José Antonio Martínez Gutiérrez

No descubrió el agua tibia la subsecretaria de Educación Básica, Alba Martínez Olivé, cuando aseguró que los maestros están hartos de los cursos de “capacitación” sin sentido.

Cierto también cuando dice que tales cursos eran tomados porque eran necesarios para obtener  puntajes requeridos  para carrera magisterial.

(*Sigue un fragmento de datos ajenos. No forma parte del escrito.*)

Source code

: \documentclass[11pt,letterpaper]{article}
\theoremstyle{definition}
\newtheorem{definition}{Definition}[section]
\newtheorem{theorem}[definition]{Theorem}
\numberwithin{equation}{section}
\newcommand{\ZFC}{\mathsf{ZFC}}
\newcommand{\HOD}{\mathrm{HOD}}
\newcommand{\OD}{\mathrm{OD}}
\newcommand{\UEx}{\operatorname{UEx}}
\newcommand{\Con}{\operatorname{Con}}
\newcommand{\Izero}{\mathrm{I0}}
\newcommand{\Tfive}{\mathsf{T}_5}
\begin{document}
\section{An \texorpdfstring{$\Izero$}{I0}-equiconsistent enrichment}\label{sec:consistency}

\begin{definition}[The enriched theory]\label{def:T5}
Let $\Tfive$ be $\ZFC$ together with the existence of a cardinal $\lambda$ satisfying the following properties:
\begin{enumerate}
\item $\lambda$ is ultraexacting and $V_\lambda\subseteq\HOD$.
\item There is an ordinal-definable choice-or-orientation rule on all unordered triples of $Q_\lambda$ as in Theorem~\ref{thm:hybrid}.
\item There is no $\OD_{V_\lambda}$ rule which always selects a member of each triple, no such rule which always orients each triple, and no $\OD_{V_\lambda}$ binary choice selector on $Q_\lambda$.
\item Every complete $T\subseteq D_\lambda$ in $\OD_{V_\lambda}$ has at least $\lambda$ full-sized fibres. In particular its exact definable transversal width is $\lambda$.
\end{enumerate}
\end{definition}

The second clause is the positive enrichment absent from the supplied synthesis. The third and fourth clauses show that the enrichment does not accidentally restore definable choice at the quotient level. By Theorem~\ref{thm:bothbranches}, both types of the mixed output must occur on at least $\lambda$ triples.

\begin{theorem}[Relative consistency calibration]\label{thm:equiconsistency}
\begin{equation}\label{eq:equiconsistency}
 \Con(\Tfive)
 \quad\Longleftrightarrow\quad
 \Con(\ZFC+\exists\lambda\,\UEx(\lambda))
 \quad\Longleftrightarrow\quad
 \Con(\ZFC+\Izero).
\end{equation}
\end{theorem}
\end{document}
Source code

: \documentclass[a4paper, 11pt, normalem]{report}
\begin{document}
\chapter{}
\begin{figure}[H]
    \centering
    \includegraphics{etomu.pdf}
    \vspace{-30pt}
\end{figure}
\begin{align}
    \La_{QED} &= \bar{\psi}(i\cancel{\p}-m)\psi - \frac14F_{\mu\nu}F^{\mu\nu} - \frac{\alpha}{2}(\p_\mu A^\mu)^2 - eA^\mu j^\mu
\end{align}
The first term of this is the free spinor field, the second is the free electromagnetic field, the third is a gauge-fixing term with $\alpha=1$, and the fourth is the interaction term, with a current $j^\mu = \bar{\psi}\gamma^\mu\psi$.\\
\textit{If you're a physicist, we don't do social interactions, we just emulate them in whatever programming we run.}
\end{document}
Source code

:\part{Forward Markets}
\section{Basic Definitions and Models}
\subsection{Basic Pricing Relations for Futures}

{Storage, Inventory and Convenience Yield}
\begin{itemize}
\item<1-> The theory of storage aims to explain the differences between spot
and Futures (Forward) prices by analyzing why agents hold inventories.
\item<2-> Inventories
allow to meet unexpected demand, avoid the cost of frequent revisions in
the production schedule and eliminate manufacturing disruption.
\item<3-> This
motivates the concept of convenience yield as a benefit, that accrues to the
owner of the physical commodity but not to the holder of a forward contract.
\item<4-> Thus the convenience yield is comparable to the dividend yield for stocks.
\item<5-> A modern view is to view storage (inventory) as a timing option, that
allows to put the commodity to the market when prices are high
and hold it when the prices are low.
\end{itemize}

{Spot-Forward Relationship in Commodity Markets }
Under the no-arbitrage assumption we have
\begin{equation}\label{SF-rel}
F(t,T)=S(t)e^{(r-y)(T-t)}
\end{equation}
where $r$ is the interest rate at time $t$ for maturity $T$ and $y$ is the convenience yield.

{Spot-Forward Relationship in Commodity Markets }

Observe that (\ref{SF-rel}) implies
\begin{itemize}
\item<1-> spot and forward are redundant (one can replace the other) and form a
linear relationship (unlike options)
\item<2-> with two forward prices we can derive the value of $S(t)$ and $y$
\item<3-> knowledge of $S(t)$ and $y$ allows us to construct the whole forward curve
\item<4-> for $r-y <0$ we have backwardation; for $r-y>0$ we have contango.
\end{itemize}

Obvio para el sentido común.   De no ser por la necesidad del puntaje, ningún maestro en su sano juicio invertiría tiempo en cursos variopintos, vacíos, grises, deslucidos, vomitivos y cuanto calificativo se nos pueda ocurrir.

Y es que lector lectora, uno de los más preciados fracasos  de la SEP es precisamente,  la formación continua de sus maestros.

Sin embargo, cuando los adalides de la educación apuntan con el dedo a los docentes y les culpan de la crisis educativa del País, ignoran que desde las políticas públicas en materia educativa nunca hubo un proyecto sensato que atendiera las necesidades formativas del magisterio.

Hoy que lenguaje oficial  (incluido el sindical) abruma con la evaluación y capacitación de los maestros debido a la reforma educativa, vale la pena comparar  la pasmosa  demagogia con la experiencia de los años que seguramente tú;  maestro, invertiste en  un sinfín de cursos falaces.

Porque si no existe un cisma en el fracasado sistema de formación continua, los maestros llevan por lo menos dos goles en contra sin siquiera haber iniciado el partido.

Los tiempos parecen no dan para más si tomamos en cuenta que para el 2015 el INEE va por la primera evaluación con consecuencias de los maestros.

Ya con los resultados de la evaluación, la pregunta es:  ¿tendrán garantía los maestros de que encontrarán  condiciones óptimas para capacitarse y salvarse de la quema?